We will also examine the depth of coverage of the aligned reads across the genome, as a quality check on both the sequencing experiment and the alignment.
-
Map/align the reads with Bowtie2 to the human reference genome. We will use Bowtie2, which is one of several good alignment tools for DNA-seq data. Under NGS ANALYSIS in the tools panel, select the tool NGS: Mapping -> Bowtie2.
- We have paired-end reads in two FASTQ files, so select paired-end.
- Select the two FASTQ files as inputs.
- Under Select reference genome select the human genome hg19.
- Next we will add read group information. Read groups are usually used when we have reads from multiple experiments, libraries or samples, and want to put them into one aligned BAM file while remembering which read came from which group. In our case we only have one group, but the GATK tools need us to specify a read group in order to work correctly. Under Set read groups information? select Set read groups (SAM/BAM specification). (Picard-style should also work.)
- Set the read group identifier to "Tutorial_readgroup". This identifier needs to be a unique identifier for this read group. Since we only have one read group, it doesn't matter much what it is, but a common practice is to construct it out of information guaranteed to be unique, such as the library identifier plus Platform Unit (e.g. flowcell) identifier.
- Set the sample name to "NA12878"
- Set the platform to ILLUMINA
- Set the library name to "Tutorial_library". Normally we would set this to identify the DNA library from our DNA extraction.
- You can leave other read group information blank, and use default Bowtie2 settings. Execute the tool.
- When the alignment has finished, you should rename the BAM file to something more convenient, such as NA12878.chr20_2mb.30xPE.bam.
- Note: we assume that you have seen BAM and SAM files before. If you have not you may want to try out the Basic Variant Calling workshop, or take the time now to convert your BAM file to a SAM file and examine the contents.
-
The workshop instructors will demonstrate how to use IGV to visualise reads from alignment.
Visualise the aligned BAM file with IGV.
The Integrated Genome Viewer, IGV, is a very popular tool for visualising aligned NGS data. It will run on your computer (not on the server).
- Note: if you are already familiar with IGV, you may want to go through this section quickly, but it's still a good idea to launch IGV for use in later steps.
- In the green dataset box for your BAM file in the history panel, you will see some display with IGV links. Launch IGV by clicking the current link. If IGV is already running on your computer, instead click the local link. If you have problems you can instead launch IGV by visiting https://www.broadinstitute.org/software/igv/download.
- If your BAM file was not automatically loaded, download and open it:
- Download the BAM file AND the BAM index (BAI file) by clicking the floppy-disk icon in the green dataset window and selecting each file in turn. Make sure these two files are in the same directory.

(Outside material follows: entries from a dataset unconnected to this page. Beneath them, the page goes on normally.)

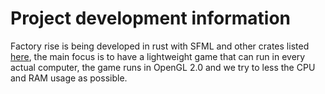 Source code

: # Project development information
Factory rise is being developed in rust with SFML and other crates listed [here](/DEPENDENCY.md/), the main focus is to have a lightweight game that can run in every actual computer, the game runs in OpenGL 2.0 and we try to less the CPU and RAM usage as possible.
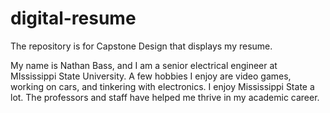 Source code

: # digital-resume
The repository is for Capstone Design that displays my resume. 

My name is Nathan Bass, and I am a senior electrical engineer at MIssissippi State University. A few hobbies I enjoy are video games, working on cars, and tinkering with electronics. I enjoy Mississippi State a lot. The professors and staff have helped me thrive in my academic career.  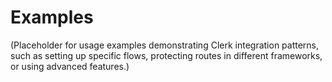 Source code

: # Examples

(Placeholder for usage examples demonstrating Clerk integration patterns, such as setting up specific flows, protecting routes in different frameworks, or using advanced features.) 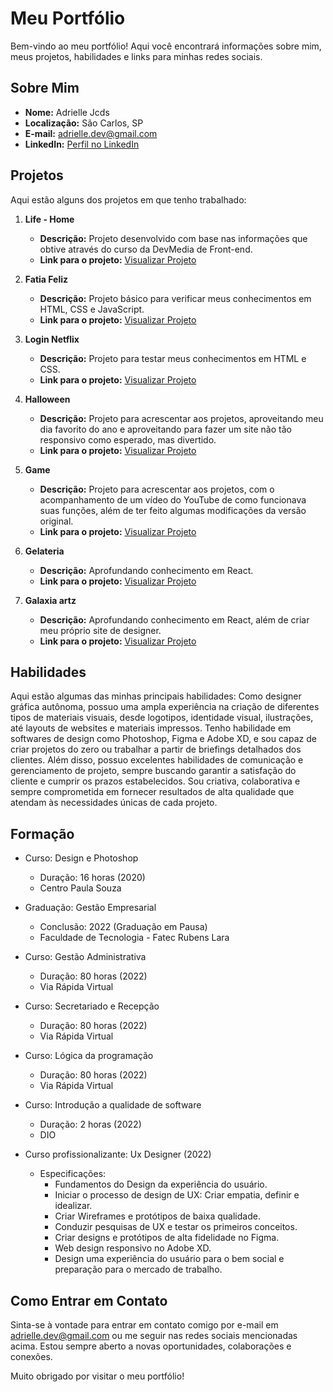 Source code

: # Meu Portfólio

Bem-vindo ao meu portfólio! Aqui você encontrará informações sobre mim, meus projetos, habilidades e links para minhas redes sociais.

## Sobre Mim
- **Nome:** Adrielle Jcds
- **Localização:** São Carlos, SP
- **E-mail:** [adrielle.dev@gmail.com](mailto:adrielle.dev@gmail.com)
- **LinkedIn:** [Perfil no LinkedIn](https://www.linkedin.com/in/ajcds/)

## Projetos

Aqui estão alguns dos projetos em que tenho trabalhado:

1. **Life - Home**
   - **Descrição:** Projeto desenvolvido com base nas informações que obtive através do curso da DevMedia de Front-end.
   - **Link para o projeto:** [Visualizar Projeto](https://clinica-sepia.vercel.app/)

2. **Fatia Feliz**
   - **Descrição:** Projeto básico para verificar meus conhecimentos em HTML, CSS e JavaScript.
   - **Link para o projeto:** [Visualizar Projeto](https://adjcds.github.io/fatia-feliz/fatiaf.html)

3. **Login Netflix**
   - **Descrição:** Projeto para testar meus conhecimentos em HTML e CSS.
   - **Link para o projeto:** [Visualizar Projeto](https://adjcds.github.io/LoginNetflix/home.html)

4. **Halloween**
   - **Descrição:** Projeto para acrescentar aos projetos, aproveitando meu dia favorito do ano e aproveitando para fazer um site não tão responsivo como esperado, mas divertido.
   - **Link para o projeto:** [Visualizar Projeto](https://adjcds.github.io/Happy-Halloween-/home.html)

5. **Game**
   - **Descrição:** Projeto para acrescentar aos projetos, com o acompanhamento de um vídeo do YouTube de como funcionava suas funções, além de ter feito algumas modificações da versão original.
   - **Link para o projeto:** [Visualizar Projeto](https://adjcds.github.io/GameJS/)

6. **Gelateria**
   - **Descrição:** Aprofundando conhecimento em React.
   - **Link para o projeto:** [Visualizar Projeto](https://gelateria-delta.vercel.app/)

7. **Galaxia artz**
   - **Descrição:** Aprofundando conhecimento em React, além de criar meu próprio site de designer.
   - **Link para o projeto:** [Visualizar Projeto](https://galaxia-artz.vercel.app/)

## Habilidades

Aqui estão algumas das minhas principais habilidades:
Como designer gráfica autônoma, possuo uma ampla experiência na criação de diferentes tipos de materiais visuais, desde logotipos, identidade visual, ilustrações, até layouts de websites e materiais impressos. Tenho habilidade em softwares de design como Photoshop, Figma e Adobe XD, e sou capaz de criar projetos do zero ou trabalhar a partir de briefings detalhados dos clientes. Além disso, possuo excelentes habilidades de comunicação e gerenciamento de projeto, sempre buscando garantir a satisfação do cliente e cumprir os prazos estabelecidos. Sou criativa, colaborativa e sempre comprometida em fornecer resultados de alta qualidade que atendam às necessidades únicas de cada projeto.

## Formação 

- Curso: Design e Photoshop
  - Duração: 16 horas (2020)
  - Centro Paula Souza

- Graduação: Gestão Empresarial
  - Conclusão: 2022 (Graduação em Pausa)
  - Faculdade de Tecnologia - Fatec Rubens Lara

- Curso: Gestão Administrativa
  - Duração: 80 horas (2022)
  - Via Rápida Virtual

- Curso: Secretariado e Recepção
  - Duração: 80 horas (2022)
  - Via Rápida Virtual

- Curso: Lógica da programação
  - Duração: 80 horas (2022)
  - Via Rápida Virtual

- Curso: Introdução a qualidade de software
  - Duração: 2 horas (2022)
  - DIO

- Curso profissionalizante: Ux Designer (2022)
  - Especificações:
    - Fundamentos do Design da experiência do usuário.
    - Iniciar o processo de design de UX: Criar empatia, definir e idealizar.
    - Criar Wireframes e protótipos de baixa qualidade.
    - Conduzir pesquisas de UX e testar os primeiros conceitos.
    - Criar designs e protótipos de alta fidelidade no Figma.
    - Web design responsivo no Adobe XD.
    - Design uma experiência do usuário para o bem social e preparação para o mercado de trabalho.

## Como Entrar em Contato

Sinta-se à vontade para entrar em contato comigo por e-mail em [adrielle.dev@gmail.com](mailto:adrielle.dev@gmail.com) ou me seguir nas redes sociais mencionadas acima. Estou sempre aberto a novas oportunidades, colaborações e conexões.

Muito obrigado por visitar o meu portfólio!
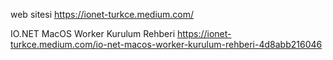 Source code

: web sitesi
https://ionet-turkce.medium.com/

IO.NET MacOS Worker Kurulum Rehberi
https://ionet-turkce.medium.com/io-net-macos-worker-kurulum-rehberi-4d8abb216046
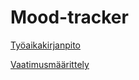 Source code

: # Mood-tracker

[Työaikakirjanpito](https://github.com/liisaket/ot-harjoitustyo/blob/master/dokumentaatio/tuntikirjanpito.md)

[Vaatimusmäärittely](https://github.com/liisaket/ot-harjoitustyo/blob/master/dokumentaatio/vaatimusmaarittely.md)
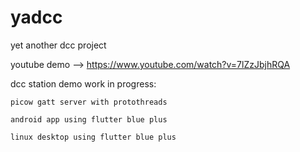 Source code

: # yadcc
yet another dcc project

youtube demo -->  https://www.youtube.com/watch?v=7lZzJbjhRQA

dcc station demo work in progress:

    picow gatt server with protothreads
  
    android app using flutter blue plus

    linux desktop using flutter blue plus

- In IGV, select the correct reference genome, hg19, in the top-left drop-down menu.
- In IGV, open the BAM file using File -> Load from File.
- Select chr20 in the IGV chromosomal region drop down box (top of IGV, on the left next to the organism drop down box).

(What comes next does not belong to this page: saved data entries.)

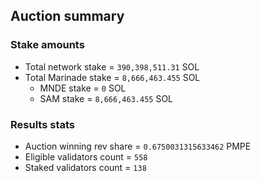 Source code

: ## Auction summary

### Stake amounts
- Total network stake = `390,398,511.31` SOL
- Total Marinade stake = `8,666,463.455` SOL
  - MNDE stake = `0` SOL
  - SAM stake = `8,666,463.455` SOL

### Results stats
- Auction winning rev share = `0.6750031315633462` PMPE
- Eligible validators count = `558`
- Staked validators count = `138`
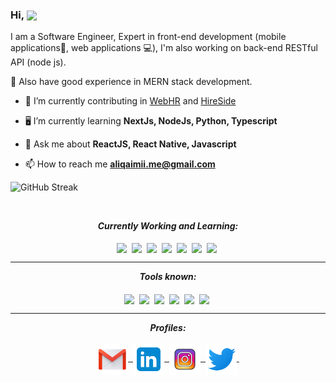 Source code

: <h3>Hi, <img align="center" src="assets/gifs/Hi.gif" width="20px" />&nbsp;</h3>

<p>I am a Software Engineer, Expert in front-end development (mobile applications📱, web applications 💻), I'm also working on back-end RESTful API (node js).</p>

<p>🎉 Also have good experience in MERN stack development.</p>

- 🔭 I’m currently contributing in [WebHR](https://web.hr/) and [HireSide](https://hireside.com/)

- 🖥 I’m currently learning **NextJs, NodeJs, Python, Typescript**

- 💬 Ask me about **ReactJS, React Native, Javascript**

- 📫 How to reach me **aliqaimii.me@gmail.com**

![GitHub Streak](https://streak-stats.demolab.com/?user=aliqaimii)

<br/>
               
<p align="left"> 
                      
</p>

<p align="center">
<i><b>Currently Working and Learning:</b></i> 
  <br><br>
  <img align="center" src="assets/languages/react-native.png" width="50px" />&nbsp;
  <img align="center" src="assets/languages/python.svg" width="50px" />&nbsp;
  <img align="center" src="assets/languages/html-5.svg" width="50px" />&nbsp;
    <img align="center" src="assets/languages/nodejs.svg" width="50px" />&nbsp;
  <img align="center" src="assets/languages/react.png" width="50px" />&nbsp;
  <img align="center" src="assets/languages/css.svg" width="50px" />&nbsp;
  <img align="center" src="assets/languages/javascript.svg" width="50px" />&nbsp;
</p>

<hr>

<p align="center">
<i><b>Tools known:</b></i> 
  <br><br>
   <img align="center" src="assets/tools/android-studio.svg" width="50px" />&nbsp;
  <img align="center" src="assets/tools/vs-code.svg" width="50px" />&nbsp;
  <img align="center" src="assets/tools/microsoft-office.svg" width="55px" />&nbsp;
 <img align="center" src="assets/tools/xcode.svg" width="55px" />&nbsp;
  <img align="center" src="assets/tools/cmd.svg" width="50px" />&nbsp;
  <img align="center" src="assets/tools/github.svg" width="55px" />&nbsp;
</p>

<hr>

<p align="center">
<i><b>Profiles:</b></i> 
  <br><br>
<a href="mailto:aliqaimii.me@gmail.com">
<img align="center" alt="Ali @Mail" width="50px" src="assets/handles/gmail.png" />&nbsp;
</a>

<a href="https://www.linkedin.com/in/ali-raza-qaimkhani-04606b153/">
<img align="center" alt="Ali @LinkedIN" width="50px" src="assets/handles/linkedin.png" />&nbsp;
</a>
  
  <a href="https://www.instagram.com/ali_qaimii/">
<img align="center" alt="Ali @Instagram" width="50px" src="assets/handles/instagram.png" />&nbsp;
</a>

<a href="https://twitter.com/aliqaimii">
<img align="center" alt="Ali @Twitter" width="50px" src="assets/handles/twitter.png" />&nbsp;
</a>

</p>
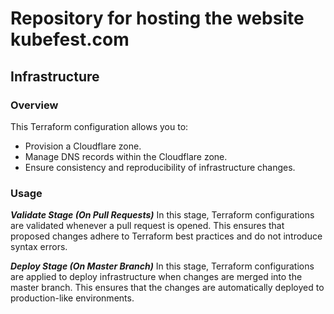 # Repository for hosting the website kubefest.com

## Infrastructure

### Overview

This Terraform configuration allows you to:

- Provision a Cloudflare zone.
- Manage DNS records within the Cloudflare zone.
- Ensure consistency and reproducibility of infrastructure changes.

### Usage

**_Validate Stage (On Pull Requests)_**
In this stage, Terraform configurations are validated whenever a pull request is opened. This ensures that proposed changes adhere to Terraform best practices and do not introduce syntax errors.

**_Deploy Stage (On Master Branch)_**
In this stage, Terraform configurations are applied to deploy infrastructure when changes are merged into the master branch. This ensures that the changes are automatically deployed to production-like environments.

- Zoom in to the left hand end of chromosome 20 to see the read alignments - remember our reads only cover the first 2mb of the chromosome.
- Scroll around and zoom in and out in the IGV genome viewer to get a feel for genomic data. Note that coverage is variable, with some regions getting almost no coverage (e.g. try chr20:1,870,686-1,880,895 - if you zoom right in to base resolution you’ll see that this region is very GC rich, meaning it’s hard to sequence. Unfortunately it also contains the first few exons of a gene...)
Section 3. Depth of Coverage
-
Restrict the genomic region considered. Later steps can be computationally intensive if performed on the entire genome. We will generate a genomic interval (BED) file that we will use to restrict further analyses to the first 2mb of chromosome 20, as we know our data comes from this region.
- Under BASIC TOOLS, select the tool Text manipulation -> Create single interval. Enter these values:
- Chromosome: chr20
- Start position: 0
- End position: 2000000
- Name: chr20_2mb
- Strand: plus
- Execute this tool. This will create a small BED file specifying just one genomic region.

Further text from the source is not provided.